▸ **What is required**
Give back, word for word, the lines in the listing below from the one holding "If I had to" down to the one holding "still work without.", both ends included.

▸ **Available data**
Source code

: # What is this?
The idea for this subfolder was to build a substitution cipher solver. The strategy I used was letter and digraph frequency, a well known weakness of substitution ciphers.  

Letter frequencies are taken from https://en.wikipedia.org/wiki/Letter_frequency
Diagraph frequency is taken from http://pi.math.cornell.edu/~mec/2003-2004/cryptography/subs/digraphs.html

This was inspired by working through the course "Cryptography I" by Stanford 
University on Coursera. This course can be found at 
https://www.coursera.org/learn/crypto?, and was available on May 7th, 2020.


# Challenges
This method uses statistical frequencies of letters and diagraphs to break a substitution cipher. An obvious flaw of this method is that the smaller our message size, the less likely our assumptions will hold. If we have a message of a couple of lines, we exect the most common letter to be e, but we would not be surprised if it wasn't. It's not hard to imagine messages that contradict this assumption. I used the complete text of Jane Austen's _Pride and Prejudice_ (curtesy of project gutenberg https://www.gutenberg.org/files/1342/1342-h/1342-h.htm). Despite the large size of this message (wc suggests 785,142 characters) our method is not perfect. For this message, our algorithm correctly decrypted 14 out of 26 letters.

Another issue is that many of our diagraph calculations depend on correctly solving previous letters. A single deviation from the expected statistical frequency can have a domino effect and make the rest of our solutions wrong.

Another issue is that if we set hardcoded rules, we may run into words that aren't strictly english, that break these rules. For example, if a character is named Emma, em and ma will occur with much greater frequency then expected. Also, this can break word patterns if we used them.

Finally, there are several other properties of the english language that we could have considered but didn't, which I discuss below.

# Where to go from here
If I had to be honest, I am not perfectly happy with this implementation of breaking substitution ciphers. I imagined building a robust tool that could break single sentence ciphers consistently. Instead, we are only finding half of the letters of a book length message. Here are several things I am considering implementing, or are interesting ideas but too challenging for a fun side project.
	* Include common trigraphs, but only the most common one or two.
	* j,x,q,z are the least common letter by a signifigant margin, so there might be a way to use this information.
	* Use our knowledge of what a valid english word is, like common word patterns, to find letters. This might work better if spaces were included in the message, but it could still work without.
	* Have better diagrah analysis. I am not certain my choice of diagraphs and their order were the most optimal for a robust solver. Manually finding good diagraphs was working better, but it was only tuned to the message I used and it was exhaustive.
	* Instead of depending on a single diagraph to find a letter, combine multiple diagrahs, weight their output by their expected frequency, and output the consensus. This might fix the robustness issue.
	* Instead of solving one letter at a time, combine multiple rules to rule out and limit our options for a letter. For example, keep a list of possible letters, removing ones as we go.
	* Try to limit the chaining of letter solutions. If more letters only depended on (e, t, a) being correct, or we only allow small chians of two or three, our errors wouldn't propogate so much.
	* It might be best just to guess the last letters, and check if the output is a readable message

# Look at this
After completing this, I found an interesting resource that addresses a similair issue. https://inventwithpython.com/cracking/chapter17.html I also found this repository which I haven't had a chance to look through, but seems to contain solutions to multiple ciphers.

▸ **Answer below**
If I had to be honest, I am not perfectly happy with this implementation of breaking substitution ciphers. I imagined building a robust tool that could break single sentence ciphers consistently. Instead, we are only finding half of the letters of a book length message. Here are several things I am considering implementing, or are interesting ideas but too challenging for a fun side project.
	* Include common trigraphs, but only the most common one or two.
	* j,x,q,z are the least common letter by a signifigant margin, so there might be a way to use this information.
	* Use our knowledge of what a valid english word is, like common word patterns, to find letters. This might work better if spaces were included in the message, but it could still work without.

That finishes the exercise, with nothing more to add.